- [Work instruction] A verbatim copy of every record is needed.

(Dataset entries)
-*-

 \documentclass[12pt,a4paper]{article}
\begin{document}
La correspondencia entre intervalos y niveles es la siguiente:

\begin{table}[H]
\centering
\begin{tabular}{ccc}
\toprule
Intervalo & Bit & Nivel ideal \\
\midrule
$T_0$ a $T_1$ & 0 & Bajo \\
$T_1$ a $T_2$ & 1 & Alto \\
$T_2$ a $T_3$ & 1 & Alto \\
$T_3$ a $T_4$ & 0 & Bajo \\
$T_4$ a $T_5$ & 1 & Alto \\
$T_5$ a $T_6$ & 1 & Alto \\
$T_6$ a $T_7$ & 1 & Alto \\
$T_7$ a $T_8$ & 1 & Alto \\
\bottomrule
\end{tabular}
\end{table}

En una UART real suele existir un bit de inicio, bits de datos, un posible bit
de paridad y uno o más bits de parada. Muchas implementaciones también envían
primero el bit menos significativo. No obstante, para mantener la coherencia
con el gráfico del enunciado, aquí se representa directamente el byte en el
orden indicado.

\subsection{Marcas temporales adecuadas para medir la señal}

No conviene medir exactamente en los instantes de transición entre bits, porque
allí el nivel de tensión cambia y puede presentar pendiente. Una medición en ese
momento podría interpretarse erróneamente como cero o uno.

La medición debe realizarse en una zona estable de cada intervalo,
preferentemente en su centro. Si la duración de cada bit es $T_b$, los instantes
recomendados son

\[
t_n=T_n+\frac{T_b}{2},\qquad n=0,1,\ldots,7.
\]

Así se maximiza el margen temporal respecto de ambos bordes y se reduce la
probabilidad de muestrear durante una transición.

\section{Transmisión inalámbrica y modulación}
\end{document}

-*-

- [Output]
 \documentclass[12pt,a4paper]{article}
\begin{document}
La correspondencia entre intervalos y niveles es la siguiente:

\begin{table}[H]
\centering
\begin{tabular}{ccc}
\toprule
Intervalo & Bit & Nivel ideal \\
\midrule
$T_0$ a $T_1$ & 0 & Bajo \\
$T_1$ a $T_2$ & 1 & Alto \\
$T_2$ a $T_3$ & 1 & Alto \\
$T_3$ a $T_4$ & 0 & Bajo \\
$T_4$ a $T_5$ & 1 & Alto \\
$T_5$ a $T_6$ & 1 & Alto \\
$T_6$ a $T_7$ & 1 & Alto \\
$T_7$ a $T_8$ & 1 & Alto \\
\bottomrule
\end{tabular}
\end{table}

En una UART real suele existir un bit de inicio, bits de datos, un posible bit
de paridad y uno o más bits de parada. Muchas implementaciones también envían
primero el bit menos significativo. No obstante, para mantener la coherencia
con el gráfico del enunciado, aquí se representa directamente el byte en el
orden indicado.

\subsection{Marcas temporales adecuadas para medir la señal}

No conviene medir exactamente en los instantes de transición entre bits, porque
allí el nivel de tensión cambia y puede presentar pendiente. Una medición en ese
momento podría interpretarse erróneamente como cero o uno.

La medición debe realizarse en una zona estable de cada intervalo,
preferentemente en su centro. Si la duración de cada bit es $T_b$, los instantes
recomendados son

\[
t_n=T_n+\frac{T_b}{2},\qquad n=0,1,\ldots,7.
\]

Así se maximiza el margen temporal respecto de ambos bordes y se reduce la
probabilidad de muestrear durante una transición.

\section{Transmisión inalámbrica y modulación}
\end{document}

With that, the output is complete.